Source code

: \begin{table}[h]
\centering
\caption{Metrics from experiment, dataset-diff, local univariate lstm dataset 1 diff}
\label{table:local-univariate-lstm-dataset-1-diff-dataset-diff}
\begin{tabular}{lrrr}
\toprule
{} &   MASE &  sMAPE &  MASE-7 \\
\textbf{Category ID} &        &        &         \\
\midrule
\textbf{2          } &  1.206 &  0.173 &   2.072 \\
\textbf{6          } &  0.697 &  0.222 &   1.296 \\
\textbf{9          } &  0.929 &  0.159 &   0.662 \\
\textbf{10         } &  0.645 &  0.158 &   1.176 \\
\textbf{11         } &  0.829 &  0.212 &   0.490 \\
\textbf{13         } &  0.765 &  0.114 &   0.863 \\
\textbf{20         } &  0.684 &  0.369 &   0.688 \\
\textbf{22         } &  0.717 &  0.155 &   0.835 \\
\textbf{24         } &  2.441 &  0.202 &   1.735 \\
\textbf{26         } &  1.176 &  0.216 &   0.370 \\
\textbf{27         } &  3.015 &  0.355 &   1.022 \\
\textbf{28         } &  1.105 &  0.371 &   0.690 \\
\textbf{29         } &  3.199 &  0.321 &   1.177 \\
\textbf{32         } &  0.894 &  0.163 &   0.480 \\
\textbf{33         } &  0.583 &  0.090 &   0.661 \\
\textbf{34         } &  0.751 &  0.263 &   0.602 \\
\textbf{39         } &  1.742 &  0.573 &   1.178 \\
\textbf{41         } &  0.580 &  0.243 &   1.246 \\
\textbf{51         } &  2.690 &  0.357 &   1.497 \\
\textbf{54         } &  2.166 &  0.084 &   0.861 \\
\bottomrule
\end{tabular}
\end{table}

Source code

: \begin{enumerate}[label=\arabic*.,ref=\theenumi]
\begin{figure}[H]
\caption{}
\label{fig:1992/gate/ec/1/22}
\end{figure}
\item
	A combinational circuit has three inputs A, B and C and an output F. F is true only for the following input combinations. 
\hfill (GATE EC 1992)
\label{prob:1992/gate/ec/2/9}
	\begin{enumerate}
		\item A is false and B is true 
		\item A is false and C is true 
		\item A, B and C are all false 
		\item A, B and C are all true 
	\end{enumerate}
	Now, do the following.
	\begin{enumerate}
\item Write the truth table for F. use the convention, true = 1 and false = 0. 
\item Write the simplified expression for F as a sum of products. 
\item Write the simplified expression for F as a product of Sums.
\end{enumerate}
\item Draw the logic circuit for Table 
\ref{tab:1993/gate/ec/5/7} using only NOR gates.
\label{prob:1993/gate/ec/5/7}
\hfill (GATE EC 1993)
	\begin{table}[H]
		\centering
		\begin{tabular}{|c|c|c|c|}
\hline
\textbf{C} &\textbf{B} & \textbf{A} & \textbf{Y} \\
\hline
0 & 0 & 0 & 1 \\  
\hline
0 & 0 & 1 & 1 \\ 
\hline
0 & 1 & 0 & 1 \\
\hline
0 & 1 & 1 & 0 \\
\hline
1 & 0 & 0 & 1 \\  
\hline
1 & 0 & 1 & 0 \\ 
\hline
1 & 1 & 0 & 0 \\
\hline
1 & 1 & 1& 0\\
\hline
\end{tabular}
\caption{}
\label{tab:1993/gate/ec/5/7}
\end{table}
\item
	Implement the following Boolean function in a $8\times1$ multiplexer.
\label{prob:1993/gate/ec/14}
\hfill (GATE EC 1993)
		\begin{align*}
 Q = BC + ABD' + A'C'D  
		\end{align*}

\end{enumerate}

════

Wherever the string "expression" turns up in the material, copy the whole line.

\item Write the simplified expression for F as a sum of products. 
\item Write the simplified expression for F as a product of Sums.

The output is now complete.